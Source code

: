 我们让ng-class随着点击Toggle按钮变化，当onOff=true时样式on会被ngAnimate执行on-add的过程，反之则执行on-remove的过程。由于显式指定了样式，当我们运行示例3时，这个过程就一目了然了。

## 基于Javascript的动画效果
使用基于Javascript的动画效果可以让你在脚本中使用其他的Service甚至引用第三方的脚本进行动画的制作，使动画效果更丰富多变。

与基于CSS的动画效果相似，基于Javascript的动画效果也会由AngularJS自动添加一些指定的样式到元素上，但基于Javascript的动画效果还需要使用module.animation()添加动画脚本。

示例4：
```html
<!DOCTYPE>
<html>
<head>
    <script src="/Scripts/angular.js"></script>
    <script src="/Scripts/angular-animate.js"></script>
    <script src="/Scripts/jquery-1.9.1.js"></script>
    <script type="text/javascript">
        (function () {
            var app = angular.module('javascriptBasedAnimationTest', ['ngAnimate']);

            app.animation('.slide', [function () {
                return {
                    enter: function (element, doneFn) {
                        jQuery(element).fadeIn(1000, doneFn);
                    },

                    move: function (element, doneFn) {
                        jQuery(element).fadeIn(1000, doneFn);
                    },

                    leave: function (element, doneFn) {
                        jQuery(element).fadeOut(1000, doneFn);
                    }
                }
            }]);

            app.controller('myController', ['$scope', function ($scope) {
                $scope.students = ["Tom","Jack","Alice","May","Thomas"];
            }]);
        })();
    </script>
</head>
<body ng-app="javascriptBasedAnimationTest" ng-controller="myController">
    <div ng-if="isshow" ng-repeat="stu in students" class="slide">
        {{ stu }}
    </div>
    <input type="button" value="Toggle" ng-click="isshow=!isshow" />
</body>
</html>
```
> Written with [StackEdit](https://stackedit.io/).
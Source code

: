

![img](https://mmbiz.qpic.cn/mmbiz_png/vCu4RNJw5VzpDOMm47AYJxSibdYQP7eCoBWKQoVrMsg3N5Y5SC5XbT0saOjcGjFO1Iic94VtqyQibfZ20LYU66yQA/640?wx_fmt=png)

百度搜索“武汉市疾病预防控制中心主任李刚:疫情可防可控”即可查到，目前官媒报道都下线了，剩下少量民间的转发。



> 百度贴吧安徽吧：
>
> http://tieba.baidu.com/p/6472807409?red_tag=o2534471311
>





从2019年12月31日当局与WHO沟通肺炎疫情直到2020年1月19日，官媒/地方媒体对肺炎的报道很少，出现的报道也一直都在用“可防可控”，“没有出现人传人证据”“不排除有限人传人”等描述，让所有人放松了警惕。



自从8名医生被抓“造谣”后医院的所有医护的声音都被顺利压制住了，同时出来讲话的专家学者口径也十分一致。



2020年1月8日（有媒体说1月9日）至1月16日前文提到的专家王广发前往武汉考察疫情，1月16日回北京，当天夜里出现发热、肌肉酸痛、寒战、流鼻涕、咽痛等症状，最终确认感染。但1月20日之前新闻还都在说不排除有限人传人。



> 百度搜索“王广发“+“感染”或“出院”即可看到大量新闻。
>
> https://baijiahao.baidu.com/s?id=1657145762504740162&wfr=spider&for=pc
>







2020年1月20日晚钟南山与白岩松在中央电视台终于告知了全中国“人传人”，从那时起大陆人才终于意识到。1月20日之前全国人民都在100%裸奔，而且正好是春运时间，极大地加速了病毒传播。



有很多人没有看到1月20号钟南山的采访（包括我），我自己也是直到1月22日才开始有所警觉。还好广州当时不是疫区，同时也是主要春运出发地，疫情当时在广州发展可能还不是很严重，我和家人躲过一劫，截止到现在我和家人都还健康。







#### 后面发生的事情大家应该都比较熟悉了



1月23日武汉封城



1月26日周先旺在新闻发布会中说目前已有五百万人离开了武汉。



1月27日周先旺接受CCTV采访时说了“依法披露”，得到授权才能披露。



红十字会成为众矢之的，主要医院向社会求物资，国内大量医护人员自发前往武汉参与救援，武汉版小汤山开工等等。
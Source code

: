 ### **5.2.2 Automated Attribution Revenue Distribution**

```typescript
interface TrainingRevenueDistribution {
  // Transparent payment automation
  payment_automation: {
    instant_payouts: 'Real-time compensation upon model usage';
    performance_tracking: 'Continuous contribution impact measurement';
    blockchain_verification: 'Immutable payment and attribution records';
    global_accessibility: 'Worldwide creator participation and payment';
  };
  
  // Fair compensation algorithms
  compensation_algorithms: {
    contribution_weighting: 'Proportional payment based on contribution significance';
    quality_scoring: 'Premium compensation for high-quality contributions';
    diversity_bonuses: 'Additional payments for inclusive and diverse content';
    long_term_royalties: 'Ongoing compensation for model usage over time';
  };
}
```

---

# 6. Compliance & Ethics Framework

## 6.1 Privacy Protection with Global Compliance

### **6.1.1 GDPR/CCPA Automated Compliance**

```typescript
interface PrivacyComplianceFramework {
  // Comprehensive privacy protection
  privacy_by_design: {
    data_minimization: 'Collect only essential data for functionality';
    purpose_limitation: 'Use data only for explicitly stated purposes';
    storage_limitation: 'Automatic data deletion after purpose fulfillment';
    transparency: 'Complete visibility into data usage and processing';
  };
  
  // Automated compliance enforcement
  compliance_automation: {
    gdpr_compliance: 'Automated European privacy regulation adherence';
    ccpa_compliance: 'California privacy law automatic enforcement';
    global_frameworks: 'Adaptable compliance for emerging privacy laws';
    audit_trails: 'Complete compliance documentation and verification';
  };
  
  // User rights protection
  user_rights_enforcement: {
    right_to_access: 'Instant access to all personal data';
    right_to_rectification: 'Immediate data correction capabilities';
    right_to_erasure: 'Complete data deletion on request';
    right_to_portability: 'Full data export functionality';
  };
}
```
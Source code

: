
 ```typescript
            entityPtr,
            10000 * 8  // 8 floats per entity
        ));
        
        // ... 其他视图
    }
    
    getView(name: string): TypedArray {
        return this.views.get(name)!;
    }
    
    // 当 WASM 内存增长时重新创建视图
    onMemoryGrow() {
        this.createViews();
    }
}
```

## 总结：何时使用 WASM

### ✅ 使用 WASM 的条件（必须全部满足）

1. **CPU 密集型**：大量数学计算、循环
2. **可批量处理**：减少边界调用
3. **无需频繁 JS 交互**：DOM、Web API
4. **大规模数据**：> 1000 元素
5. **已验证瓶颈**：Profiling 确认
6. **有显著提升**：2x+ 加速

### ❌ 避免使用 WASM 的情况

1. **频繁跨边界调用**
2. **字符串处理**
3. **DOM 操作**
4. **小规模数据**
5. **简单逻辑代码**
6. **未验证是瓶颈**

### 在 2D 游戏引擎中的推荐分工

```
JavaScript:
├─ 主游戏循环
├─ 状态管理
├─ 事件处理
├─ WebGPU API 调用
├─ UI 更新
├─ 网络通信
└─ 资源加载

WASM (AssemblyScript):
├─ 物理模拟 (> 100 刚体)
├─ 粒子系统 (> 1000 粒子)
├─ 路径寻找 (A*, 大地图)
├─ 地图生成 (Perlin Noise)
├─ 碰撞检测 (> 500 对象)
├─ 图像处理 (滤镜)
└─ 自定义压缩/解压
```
--------------------
• [WORK INSTRUCTION] Reproduce every line of the records containing the string "slide".

• [RESPONSE TO THE TASK]
            app.animation('.slide', [function () {
    <div ng-if="isshow" ng-repeat="stu in students" class="slide">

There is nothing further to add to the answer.